Work to complete:
Your answer should reproduce every line of the material in which the word "make" occurs.
Top of Supplied material
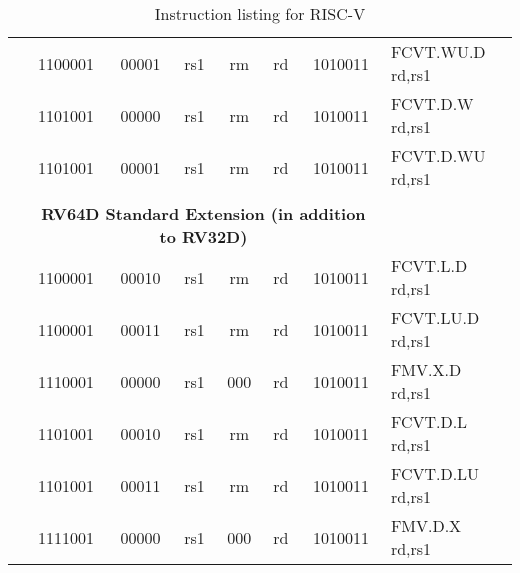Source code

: \begin{table}[p]
\begin{small}
\begin{center}
\begin{tabular}{p{0in}p{0.4in}p{0.05in}p{0.05in}p{0.05in}p{0.05in}p{0.4in}p{0.6in}p{0.4in}p{0.6in}p{0.7in}l}
&
\multicolumn{4}{|c|}{1100001} &
\multicolumn{2}{c|}{00001} &
\multicolumn{1}{c|}{rs1} &
\multicolumn{1}{c|}{rm} &
\multicolumn{1}{c|}{rd} &
\multicolumn{1}{c|}{1010011} & FCVT.WU.D rd,rs1 \\
\cline{2-11}
  

&
\multicolumn{4}{|c|}{1101001} &
\multicolumn{2}{c|}{00000} &
\multicolumn{1}{c|}{rs1} &
\multicolumn{1}{c|}{rm} &
\multicolumn{1}{c|}{rd} &
\multicolumn{1}{c|}{1010011} & FCVT.D.W rd,rs1 \\
\cline{2-11}
  

&
\multicolumn{4}{|c|}{1101001} &
\multicolumn{2}{c|}{00001} &
\multicolumn{1}{c|}{rs1} &
\multicolumn{1}{c|}{rm} &
\multicolumn{1}{c|}{rd} &
\multicolumn{1}{c|}{1010011} & FCVT.D.WU rd,rs1 \\
\cline{2-11}
  

&
\multicolumn{10}{c}{} & \\
&
\multicolumn{10}{c}{\bf RV64D Standard Extension (in addition to RV32D)} & \\
\cline{2-11}
  

&
\multicolumn{4}{|c|}{1100001} &
\multicolumn{2}{c|}{00010} &
\multicolumn{1}{c|}{rs1} &
\multicolumn{1}{c|}{rm} &
\multicolumn{1}{c|}{rd} &
\multicolumn{1}{c|}{1010011} & FCVT.L.D rd,rs1 \\
\cline{2-11}
  

&
\multicolumn{4}{|c|}{1100001} &
\multicolumn{2}{c|}{00011} &
\multicolumn{1}{c|}{rs1} &
\multicolumn{1}{c|}{rm} &
\multicolumn{1}{c|}{rd} &
\multicolumn{1}{c|}{1010011} & FCVT.LU.D rd,rs1 \\
\cline{2-11}
  

&
\multicolumn{4}{|c|}{1110001} &
\multicolumn{2}{c|}{00000} &
\multicolumn{1}{c|}{rs1} &
\multicolumn{1}{c|}{000} &
\multicolumn{1}{c|}{rd} &
\multicolumn{1}{c|}{1010011} & FMV.X.D rd,rs1 \\
\cline{2-11}
  

&
\multicolumn{4}{|c|}{1101001} &
\multicolumn{2}{c|}{00010} &
\multicolumn{1}{c|}{rs1} &
\multicolumn{1}{c|}{rm} &
\multicolumn{1}{c|}{rd} &
\multicolumn{1}{c|}{1010011} & FCVT.D.L rd,rs1 \\
\cline{2-11}
  

&
\multicolumn{4}{|c|}{1101001} &
\multicolumn{2}{c|}{00011} &
\multicolumn{1}{c|}{rs1} &
\multicolumn{1}{c|}{rm} &
\multicolumn{1}{c|}{rd} &
\multicolumn{1}{c|}{1010011} & FCVT.D.LU rd,rs1 \\
\cline{2-11}
  

&
\multicolumn{4}{|c|}{1111001} &
\multicolumn{2}{c|}{00000} &
\multicolumn{1}{c|}{rs1} &
\multicolumn{1}{c|}{000} &
\multicolumn{1}{c|}{rd} &
\multicolumn{1}{c|}{1010011} & FMV.D.X rd,rs1 \\
\cline{2-11}
  

\end{tabular}
\end{center}
\end{small}
\caption{Instruction listing for RISC-V}
\label{instr-table}
\end{table}
  
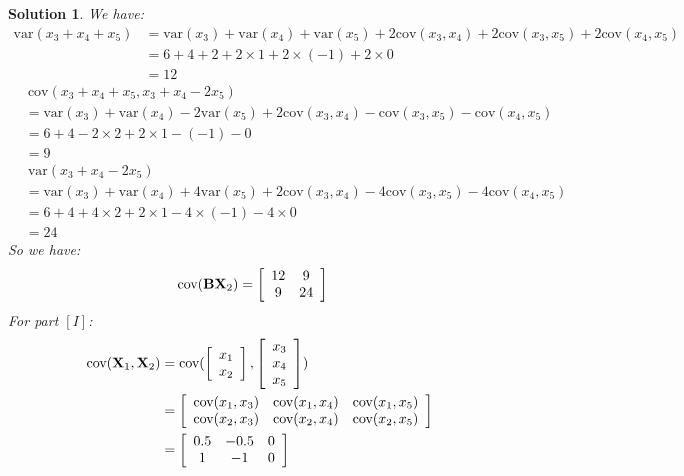 \documentclass[11pt]{article}\usepackage[]{graphicx}\usepackage[]{color}
\newtheorem{sol}{Solution}
\begin{document}
\begin{sol}
	We have:
	\begin{align*}
		\text{var}(x_3 + x_4 + x_5) &= \text{var}(x_3) +\text{var}(x_4) + \text{var}(x_5) + 2\text{cov}(x_3, x_4) + 2\text{cov}(x_3, x_5) + 2\text{cov}(x_4, x_5)\\
		&= 6 + 4 + 2 + 2\times 1 + 2\times (-1) + 2\times 0\\
		&= 12
	\end{align*}
	\begin{align*}
		&\ \text{cov}(x_3 + x_4 + x_5, x_3 + x_4 - 2x_5) \\
		&=\text{var}(x_3)+\text{var}(x_4)- 2\text{var}(x_5) + 2\text{cov}(x_3,x_4) - \text{cov}(x_3, x_5) - \text{cov}(x_4, x_5)\\
		&= 6 + 4 - 2\times 2 + 2\times 1 - (-1) - 0\\
		&= 9
	\end{align*}
	\begin{align*}
		&\ \text{var}(x_3 + x_4 - 2x_5) \\
		&= \text{var}(x_3) + \text{var}(x_4) + 4\text{var}(x_5) + 2\text{cov}(x_3,x_4) - 4\text{cov}(x_3,x_5) -4\text{cov}(x_4,x_5)\\
		&= 6 + 4 + 4\times2 + 2\times1 - 4\times(-1) - 4 \times 0\\
		&= 24
	\end{align*}
	So we have:
	\begin{align*}
	\text{cov}({\bf B}{\bf X}_2) &=\left[\begin{array}{cc} 12& 9\\9 &24\end{array} \right]
	\end{align*}
	For part $[I]$:
	\begin{align*}
		\text{cov}({\bf X}_1, {\bf X}_2) &= \text{cov}(\left[\begin{array}{c}x_1\\ x_2\end{array}\right],\left[\begin{array}{c}x_3\\ x_4\\ x_5\end{array}\right]) \\
		&= \left[\begin{array}{ccc} \text{cov}(x_1, x_3)&\text{cov}(x_1, x_4)&\text{cov}(x_1, x_5)\\ \text{cov}(x_2, x_3)&\text{cov}(x_2, x_4)& \text{cov}(x_2, x_5)\end{array}\right]\\
		&= \left[\begin{array}{ccc} 0.5&-0.5&0\\ 1&-1& 0\end{array}\right]

\end{align*}
\end{sol}
\end{document}
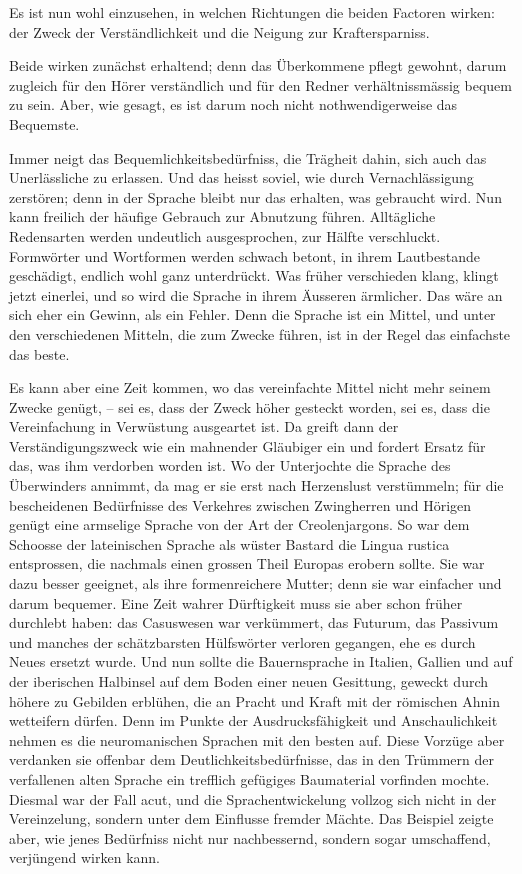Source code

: {Es ist nun wohl einzusehen, in welchen Richtungen die beiden Factoren wirken: der Zweck der Verständlichkeit und die Neigung zur Kraftersparniss.

Beide wirken zunächst erhaltend; denn das Überkommene pflegt gewohnt, darum zugleich für den Hörer verständlich und für den Redner verhältnissmässig bequem zu sein. Aber, wie gesagt, es ist darum noch nicht nothwendigerweise das Bequemste.

Immer neigt das Bequemlichkeitsbedürfniss, die Trägheit dahin, sich auch das Unerlässliche zu erlassen. Und das heisst soviel, wie durch Vernachlässigung zerstören; denn in der Sprache bleibt nur das erhalten, was gebraucht wird. Nun kann freilich der häufige Gebrauch zur Abnutzung führen. Alltägliche Redensarten werden undeutlich ausgesprochen, zur Hälfte verschluckt. Formwörter und Wortformen werden schwach betont, in ihrem Lautbestande geschädigt, endlich wohl ganz unterdrückt. Was früher verschieden klang, klingt jetzt einerlei, und so wird die Sprache in ihrem Äusseren ärmlicher. Das wäre an sich eher ein Gewinn, als ein Fehler. Denn die Sprache ist ein Mittel, und unter den verschiedenen Mitteln, die zum Zwecke führen, ist in der Regel das einfachste das beste.

Es kann aber eine Zeit kommen, wo das vereinfachte Mittel nicht mehr seinem Zwecke genügt, – sei es, dass der Zweck höher gesteckt worden, sei es, dass die Vereinfachung in Verwüstung ausgeartet ist. Da greift dann der Verständigungszweck wie ein mahnender Gläubiger ein und fordert Ersatz für \label{sp.183} das, was ihm verdorben worden ist. Wo der Unterjochte die Sprache des Überwinders annimmt, da mag er sie erst nach Herzenslust verstümmeln; für die bescheidenen Bedürfnisse des Verkehres zwischen Zwingherren und Hörigen genügt eine armselige Sprache von der Art der Creolenjargons. So war dem Schoosse der lateinischen Sprache als wüster Bastard die Lingua rustica entsprossen, die nachmals einen grossen Theil Europas erobern sollte. Sie war dazu besser geeignet, als ihre formenreichere Mutter; denn sie war einfacher und darum bequemer. Eine Zeit wahrer Dürftigkeit muss sie aber schon \label{fp.193} früher durchlebt haben: das Casuswesen war verkümmert, das Futurum, das Passivum und manches der schätzbarsten Hülfswörter  verloren gegangen, ehe es durch Neues ersetzt wurde. Und nun sollte die Bauernsprache in Italien, Gallien und auf der iberischen Halbinsel auf dem Boden einer neuen Gesittung, geweckt durch höhere  zu Gebilden erblühen, die an Pracht und Kraft mit der römischen Ahnin wetteifern dürfen. Denn im Punkte der Ausdrucksfähigkeit und Anschaulichkeit nehmen es die neuromanischen Sprachen mit den besten auf. Diese Vorzüge aber verdanken sie offenbar dem Deutlichkeitsbedürfnisse, das in den Trümmern der verfallenen alten Sprache ein trefflich gefügiges Baumaterial vorfinden mochte. Diesmal war der Fall acut, und die Sprachentwickelung vollzog sich nicht in der Vereinzelung, sondern unter dem Einflusse fremder Mächte. Das Beispiel zeigte aber, wie jenes Bedürfniss nicht nur nachbessernd, sondern sogar umschaffend, verjüngend wirken kann.

}
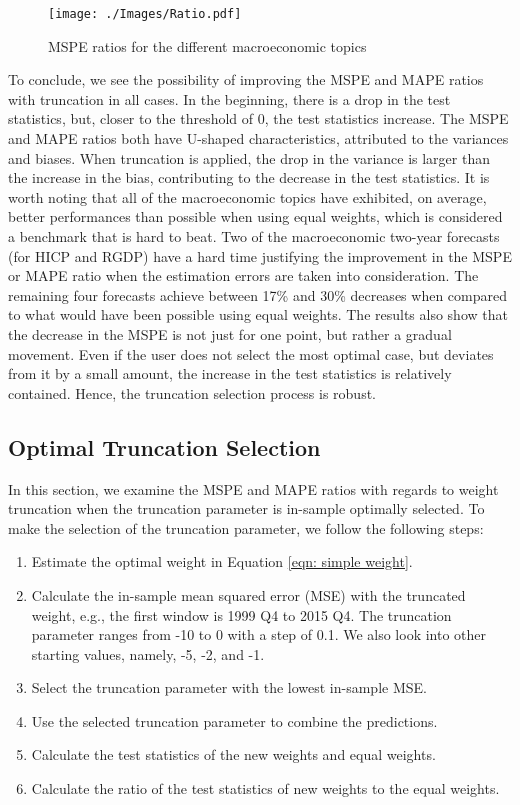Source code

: \documentclass[11pt]{article}
\begin{document}
	\begin{figure}[!h]
		\centering
		\texttt{[image: ./Images/Ratio.pdf]}
		\caption{MSPE ratios for the different macroeconomic topics}\label{fig: Ratio sub}
	\end{figure}
	
	To conclude, we see the possibility of improving the MSPE and MAPE ratios with truncation in all cases. In the beginning, there is a drop in the test statistics, but, closer to the threshold of 0, the test statistics increase. The MSPE and MAPE ratios both have U-shaped characteristics, attributed to the variances and biases. When truncation is applied, the drop in the variance is larger than the increase in the bias, contributing to the decrease in the test statistics. It is worth noting that all of the macroeconomic topics have exhibited, on average, better performances than possible when using equal weights, which is considered a benchmark that is hard to beat. Two of the macroeconomic two-year forecasts (for HICP and RGDP) have a hard time justifying the improvement in the MSPE or MAPE ratio when the estimation errors are taken into consideration. The remaining four forecasts achieve between 17\% and 30\% decreases when compared to what would have been possible using equal weights. The results also show that the decrease in the MSPE is not just for one point, but rather a gradual movement. Even if the user does not select the most optimal case, but deviates from it by a small amount, the increase in the test statistics is relatively contained. Hence, the truncation selection process is robust.
	
	\subsection{Optimal Truncation Selection}\label{out-of-sample-truncation-selection}
	
	In this section, we examine the MSPE and MAPE ratios with regards to weight truncation when the truncation parameter is in-sample optimally selected. To make the selection of the truncation parameter, we follow the following steps:
	
	\begin{enumerate}
		\def\labelenumi{\arabic{enumi}.}
		\item
		Estimate the optimal weight in Equation \ref{eqn: simple weight}.
		\item
		Calculate the in-sample mean squared error (MSE) with the truncated weight, e.g., the first window is 1999 Q4 to 2015 Q4. The truncation parameter ranges from -10 to 0 with a step of 0.1. We also look into other starting values, namely, -5, -2, and -1.
		\item
		Select the truncation parameter with the lowest in-sample MSE.
		\item
		Use the selected truncation parameter to combine the predictions.
		\item
		Calculate the test statistics of the new weights and equal weights.
		\item
		Calculate the ratio of the test statistics of new weights to the equal weights.
	\end{enumerate}
	
\end{document}
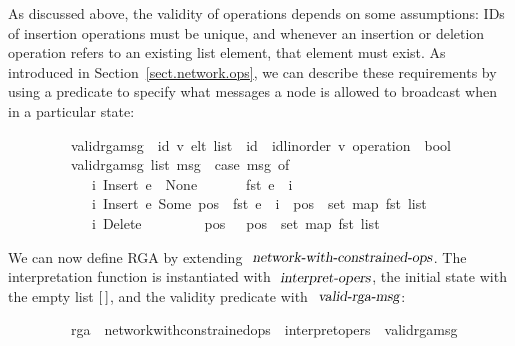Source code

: As discussed above, the validity of operations depends on some assumptions: IDs of insertion operations must be unique, and whenever an insertion or deletion operation refers to an existing list element, that element must exist.
As introduced in Section~\ref{sect.network.ops}, we can describe these requirements by using a predicate to specify what messages a node is allowed to broadcast when in a particular state:
\vspace{0.35em}
\begin{isabellebody}
\ \ \ \ \ \ \ \ \ valid{\isacharunderscore}rga{\isacharunderscore}msg\ {\isacharcolon}{\isacharcolon}\ {\isachardoublequoteopen}{\isacharparenleft}{\isacharprime}id{\isacharcomma}\ {\isacharprime}v{\isacharparenright}\ elt\ list\ {\isasymRightarrow}\ {\isacharprime}id\ {\isasymtimes}\ {\isacharparenleft}{\isacharprime}id{\isacharcolon}{\isacharcolon}linorder{\isacharcomma}\ {\isacharprime}v{\isacharparenright}\ operation\ {\isasymRightarrow}\ bool{\isachardoublequoteclose}\ \isanewline
\ \ \ \ \ \ \ \ \ {\isachardoublequoteopen}valid{\isacharunderscore}rga{\isacharunderscore}msg\ list\ msg\ {\isasymequiv}\ case\ msg\ of\isanewline
\ \ \ \ \ \ \ \ \ \ \ \ {\isacharparenleft}i{\isacharcomma}\ Insert\ e\ \ None\ \ \ \ \ {\isacharparenright}\ {\isasymRightarrow}\ fst\ e\ {\isacharequal}\ i\ {\isacharbar}\isanewline
\ \ \ \ \ \ \ \ \ \ \ \ {\isacharparenleft}i{\isacharcomma}\ Insert\ e\ {\isacharparenleft}Some\ pos{\isacharparenright}{\isacharparenright}\ {\isasymRightarrow}\ fst\ e\ {\isacharequal}\ i\ {\isasymand}\ pos\ {\isasymin}\ set\ {\isacharparenleft}map\ fst\ list{\isacharparenright}\ {\isacharbar}\isanewline
\ \ \ \ \ \ \ \ \ \ \ \ {\isacharparenleft}i{\isacharcomma}\ Delete\ \ \ \ \ \ \ \ \ pos\ {\isacharparenright}\ {\isasymRightarrow}\ pos\ {\isasymin}\ set\ {\isacharparenleft}map\ fst\ list{\isacharparenright}{\isachardoublequoteclose}
\end{isabellebody}
\vspace{0.35em}
We can now define RGA by extending $\isa{network-with-constrained-ops}$. The interpretation function is instantiated with $\isa{interpret-opers}$, the initial state with the empty list $\emph{$[$}\,\emph{$]$}$, and the validity predicate with $\isa{valid-rga-msg}$:
\vspace{0.35em}
\begin{isabellebody}
\ \ \ \ \ \ \ \ \ rga\ {\isacharequal}\ network{\isacharunderscore}with{\isacharunderscore}constrained{\isacharunderscore}ops\ {\isacharunderscore}\ interpret{\isacharunderscore}opers\ {\isachardoublequoteopen}{\isacharbrackleft}{\isacharbrackright}{\isachardoublequoteclose}\ valid{\isacharunderscore}rga{\isacharunderscore}msg
\end{isabellebody}
\vspace{0.35em}

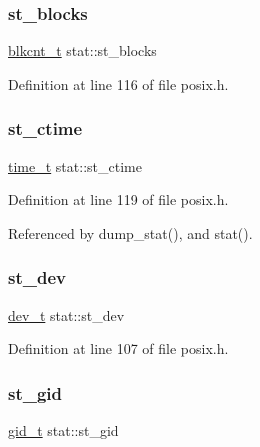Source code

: \subsubsection{\texorpdfstring{st\+\_\+blocks}{st\_blocks}}
{\footnotesize\ttfamily \hyperlink{posix_8h_a2706f994576080967d7633282dfcabbf}{blkcnt\+\_\+t} stat\+::st\+\_\+blocks}



Definition at line 116 of file posix.\+h.

\mbox{\label{structstat_a1b4b858db1ebe79c3d6e0fc1ef721024}} 
\subsubsection{\texorpdfstring{st\+\_\+ctime}{st\_ctime}}
{\footnotesize\ttfamily \hyperlink{time_8h_a3346b04b0420b32ccf6b706551b70762}{time\+\_\+t} stat\+::st\+\_\+ctime}



Definition at line 119 of file posix.\+h.



Referenced by dump\+\_\+stat(), and stat().

\mbox{\label{structstat_ac5b90090ae323741ae4c9e4f3683a29f}} 
\subsubsection{\texorpdfstring{st\+\_\+dev}{st\_dev}}
{\footnotesize\ttfamily \hyperlink{posix_8h_a451f1b5788fa7cc5d33db47a5992e7a6}{dev\+\_\+t} stat\+::st\+\_\+dev}



Definition at line 107 of file posix.\+h.

\mbox{\label{structstat_ab864f16f436cec370f0ced585d897698}} 
\subsubsection{\texorpdfstring{st\+\_\+gid}{st\_gid}}
{\footnotesize\ttfamily \hyperlink{posix_8h_a5569b17fdf47f9bb7e3b4b94aa083c39}{gid\+\_\+t} stat\+::st\+\_\+gid}



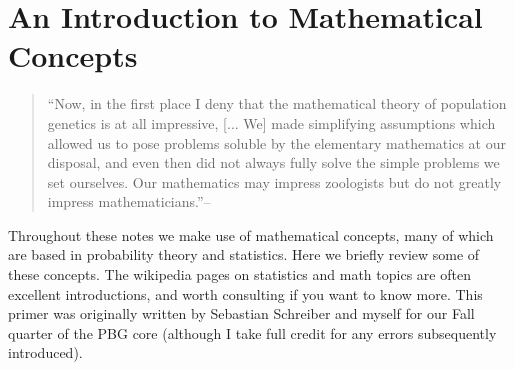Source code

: % 
% 
% 


\chapter{An Introduction to Mathematical Concepts}
\begin{quote}
``Now, in the first place I deny that the mathematical theory of
population genetics is at all impressive, [... We] made simplifying assumptions which allowed us to pose problems
soluble by the elementary mathematics at our disposal, and even then
did not always fully solve the simple problems we set ourselves. Our
mathematics may impress zoologists but do not greatly impress
mathematicians.''--\citeauthor{haldane1964defense} 
\end{quote}

Throughout these notes we make use of mathematical concepts, many of
which are based in probability theory and statistics. Here we briefly
review some of these concepts. The wikipedia pages on
statistics and math topics are often excellent introductions, and
worth consulting if you want to know more. This primer was originally written by
Sebastian Schreiber and myself for our Fall quarter of the PBG core
(although I take full credit for any errors subsequently introduced).



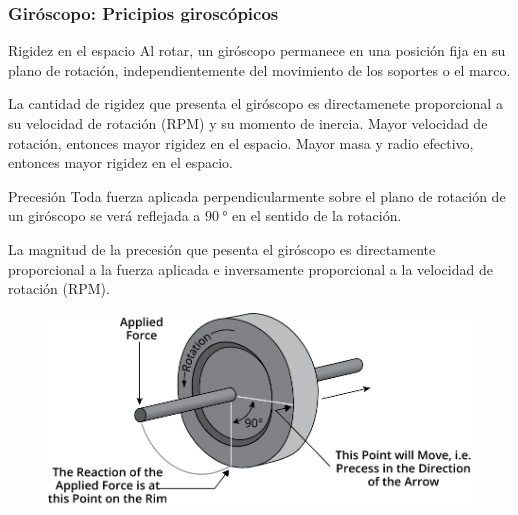 \begin{frame}
    \frametitle{Giróscopo: Pricipios giroscópicos}
    \footnotesize

    \begin{block}{Rigidez en el espacio}
        Al rotar, un giróscopo permanece en una posición fija en su plano de rotación, independientemente del movimiento de los soportes o el marco.

        La cantidad de rigidez que presenta el giróscopo es directamenete proporcional a su velocidad de rotación (RPM) y su momento de inercia.
        Mayor velocidad de rotación, entonces mayor rigidez en el espacio.
        Mayor masa y radio efectivo, entonces mayor rigidez en el espacio.
    \end{block}

    \begin{block}{Precesión}
    Toda fuerza aplicada perpendicularmente sobre el plano de rotación de un giróscopo se verá reflejada a $\SI{90}{\degree}$ en el sentido de la rotación.

    La magnitud de la precesión que pesenta el giróscopo es directamente proporcional a la fuerza aplicada e inversamente proporcional a la velocidad de rotación (RPM).

    \begin{figure}[!h]
        \centering
        \includegraphics[width=0.4\columnwidth]{images/gyroscope_precession.pdf}
    \end{figure}
\end{block}

\end{frame}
Bottom of Supplied material
Answer:
	In this section, we examine the MSPE and MAPE ratios with regards to weight truncation when the truncation parameter is in-sample optimally selected. To make the selection of the truncation parameter, we follow the following steps:
Throughout these notes we make use of mathematical concepts, many of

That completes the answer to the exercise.